When using machine learning algorithms, it is often assumed that the data is complete. In real-life applications, however, this assumption is usually over-optimistic. “Missingness” can happen in many ways: some missing covariates, some missing responses, only a lower bound is given for the response (i.e., the response is right censored), observations are seen only if they crossed some level (i.e., left truncation), or a label is given only to a bag of observations. We develop machine learning tools that can handle missing data, using imputation, inverse probability weighting, and doubly-robust estimators.
Data scientists are interested in answering questions such as how confident one is in a prediction, and whether a certain feature has a significant influence on the response variable. Drawing statistical inference for machine learning algorithms is difficult. We study methods for performing statistical inference for two common machine learning techniques: kernel machines and deep learning. We utilize Bayesian methods to quantify uncertainty, select hyper-parameter values, and to bound the generalization error. We propose novel PAC-Bayes generalization bounds which can be data-dependent.

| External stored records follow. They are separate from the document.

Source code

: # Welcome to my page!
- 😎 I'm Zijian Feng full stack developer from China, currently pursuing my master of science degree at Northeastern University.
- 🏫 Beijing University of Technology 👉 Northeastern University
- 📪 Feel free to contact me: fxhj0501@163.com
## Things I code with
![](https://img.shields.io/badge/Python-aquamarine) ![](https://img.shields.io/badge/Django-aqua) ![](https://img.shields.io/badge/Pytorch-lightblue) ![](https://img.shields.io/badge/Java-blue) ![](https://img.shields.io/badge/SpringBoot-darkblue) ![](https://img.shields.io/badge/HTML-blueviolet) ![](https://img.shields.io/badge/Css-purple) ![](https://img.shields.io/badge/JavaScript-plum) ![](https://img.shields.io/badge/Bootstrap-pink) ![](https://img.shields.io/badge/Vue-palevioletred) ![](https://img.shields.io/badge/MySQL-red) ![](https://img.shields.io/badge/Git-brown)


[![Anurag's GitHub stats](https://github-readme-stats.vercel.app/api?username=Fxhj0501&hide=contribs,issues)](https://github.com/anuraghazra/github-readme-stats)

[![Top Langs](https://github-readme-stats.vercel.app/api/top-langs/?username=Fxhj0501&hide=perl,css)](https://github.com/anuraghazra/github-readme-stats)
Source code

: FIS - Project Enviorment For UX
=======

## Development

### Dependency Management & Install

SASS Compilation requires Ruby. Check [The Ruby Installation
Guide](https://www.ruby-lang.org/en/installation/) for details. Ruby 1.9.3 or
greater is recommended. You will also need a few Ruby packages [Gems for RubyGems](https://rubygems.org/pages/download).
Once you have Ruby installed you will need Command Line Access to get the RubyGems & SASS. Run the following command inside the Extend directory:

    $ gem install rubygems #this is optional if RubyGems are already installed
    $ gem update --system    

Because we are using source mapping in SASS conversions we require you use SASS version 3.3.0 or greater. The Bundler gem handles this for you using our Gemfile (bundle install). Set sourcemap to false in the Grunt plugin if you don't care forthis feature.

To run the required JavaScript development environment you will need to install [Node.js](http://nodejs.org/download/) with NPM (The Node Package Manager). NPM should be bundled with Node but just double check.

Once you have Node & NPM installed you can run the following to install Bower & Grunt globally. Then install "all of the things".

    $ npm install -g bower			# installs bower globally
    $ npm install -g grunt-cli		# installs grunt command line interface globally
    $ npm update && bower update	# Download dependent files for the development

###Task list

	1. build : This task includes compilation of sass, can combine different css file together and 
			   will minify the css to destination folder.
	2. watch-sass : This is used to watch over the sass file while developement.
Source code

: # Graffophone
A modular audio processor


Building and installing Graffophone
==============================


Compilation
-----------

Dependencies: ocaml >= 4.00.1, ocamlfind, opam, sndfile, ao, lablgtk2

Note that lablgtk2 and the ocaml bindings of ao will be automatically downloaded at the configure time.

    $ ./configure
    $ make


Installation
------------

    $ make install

To help policymakers set policy based on scientific methods, we use mathematical modeling and advanced statistical tools to study different aspects of the COVID-19 pandemic. Our research includes learning the susceptibility and infectivity of children and adolescents; the protection of vaccination and previous SARS-CoV-2 infection in preventing subsequent SARS-CoV-2 infection and other COVID-19 outcomes; and the effect of COVID-19 on different aspects of public health, such as suicide rate and natural abortion.